Kaur has been awarded a British Council Fellowship. Kambalu has been exhibiting internationally and was awarded the National Decibel Award and has recently had the novel ‘The Jive Talke’ published. Tanbouli is exhibiting widely throughout the UK and abroad and taken part in a number of residencies. Berhane, has recently moved to Amsterdam, and showing huge promise, winning a prize at the Nottingham Castle Open in 2007. Patel, has an impressive range of work including residencies, exhibitions/performances and new commissions. Recently Patel was included in the 13th Biennale of young artists in Italy. Forbes who has exhibited widely in the UK and abroad, but also developed a strong careers in curating, including co-curating this exhibition. Wright was the winner of the main Nottingham Castle Open prize in 2007.
NAE is working closely with local school Manning Girls School, and local arts practitioners; Parmjit Sagoo (drama and writing), Usha Mehanthralingham, (visual artist), Jay Pollitt (dance) to provide a varied and informative education and outreach programme.
Next We Change Earth opens a program of challenging, stimulating, and visually stunning exhibitions at NAE, that will spotlight the skills of artists and young people from Nottingham and highlight their significant successes.
EDDY MAXWELL, Chair, said:
“We are challenging the clichés and myths of Nottingham as a city of danger, crime and threat and the stereotypes that portray Africa as a famine, AIDS, and war torn continent with no significant cultural history.”
“New Art Exchange opens its doors with this controversial exhibition to make a dramatic step towards becoming a renowned national arts centre for African, African Caribbean and South Asian arts.”

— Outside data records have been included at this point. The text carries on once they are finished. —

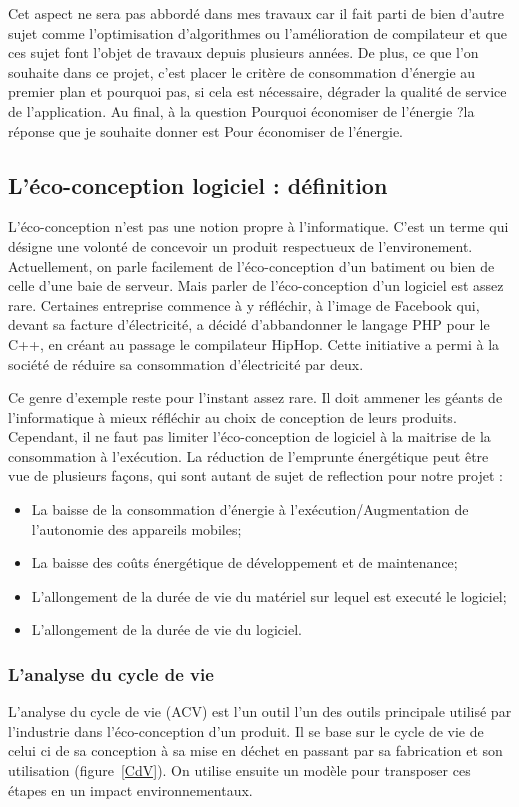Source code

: \documentclass[a4paper, 11pt]{report}
\begin{document}
Cet aspect ne sera pas abbordé dans mes travaux car il fait parti de bien d'autre sujet comme l'optimisation d'algorithmes ou l'amélioration de compilateur et que ces sujet font l'objet de travaux depuis plusieurs années. De plus, ce que l'on souhaite dans ce projet, c'est placer le critère de consommation d'énergie au premier plan et pourquoi pas, si cela est nécessaire, dégrader la qualité de service de l'application. Au final, à la question \og Pourquoi économiser de l'énergie ?\fg la réponse que je souhaite donner est \og Pour économiser de l'énergie\fg.
		
		\subsection{L'éco-conception logiciel : définition}
L'éco-conception n'est pas une notion propre à l'informatique. C'est un terme qui désigne une volonté de concevoir un produit respectueux de l'environement. Actuellement, on parle facilement de l'éco-conception d'un batiment ou bien de celle d'une baie de serveur. Mais parler de l'éco-conception d'un logiciel est assez rare. Certaines entreprise commence à y réfléchir, à l'image de Facebook qui, devant sa facture d'électricité, a décidé d'abbandonner le langage PHP pour le C++, en créant au passage le compilateur HipHop. Cette initiative a permi à la société de réduire sa consommation d'électricité par deux.%

Ce genre d'exemple reste pour l'instant assez rare. Il doit ammener les géants de l'informatique à mieux réfléchir au choix de conception de leurs produits. Cependant, il ne faut pas limiter l'éco-conception de logiciel à la maitrise de la consommation à l'exécution. La réduction de l’emprunte énergétique peut être vue de plusieurs façons, qui sont autant de sujet de reflection pour notre projet :
\begin{itemize}
	\item La baisse de la consommation d’énergie à l'exécution/Augmentation de l’autonomie des appareils mobiles;
	\item La baisse des coûts énergétique de développement et de maintenance;
	\item L'allongement de la durée de vie du matériel sur lequel est executé le logiciel;
	\item L'allongement de la durée de vie du logiciel.
\end{itemize}

			\subsubsection{L'analyse du cycle de vie}
L'analyse du cycle de vie (ACV) est l'un outil l'un des outils principale utilisé par l'industrie dans l'éco-conception d'un produit. Il se base sur le cycle de vie de celui ci de sa conception à sa mise en déchet en passant par sa fabrication et son utilisation (figure~\ref{CdV}). On utilise ensuite un modèle pour transposer ces étapes en un impact environnementaux.
\end{document}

New Art Exchange Nottingham design : HawkinsBrown
New Art Exchange was awarded £5million of funding from Arts Council England, Nottingham City Council, the Greater Nottingham Partnership, East Midlands Development Agency, Radford and Hyson Green New Deal for Communities, and European Regional Development Funding, and took 18 months to build. The organisation was a big winner in Arts Council England’s recent review of national arts funding gaining a 58% increase in its annual funding grant. The award was made in recognition of the organisation’s vital role in supporting visual and performing arts.
The building designed by architects HawkinsBrown, boasts 5 -storey building provides 1360 sqm space dedicated to visual arts with; galleries, workshop/performance/rehearsal space, artists in residence facilities, and a cafe. Distinguished from the red clay buildings of the neighborhood by its black brick façade and arrangement of frameless windows ranging in size (from 0.16 sqm to 4.84sqm), offers incidental and unexpected views into and out of the building.
The New Art Exchange ambition is to become a national centre of excellence promoting contemporary arts development within the cultural and creative industries, to deliver an innovative and exciting programme of activity to promote, support and advocate contemporary multi-cultural arts development in visual and performing arts and new media. To be a cultural centre led by African, African Caribbean and South Asian arts practice. To serve an international community from roots firmly embedded in the local area.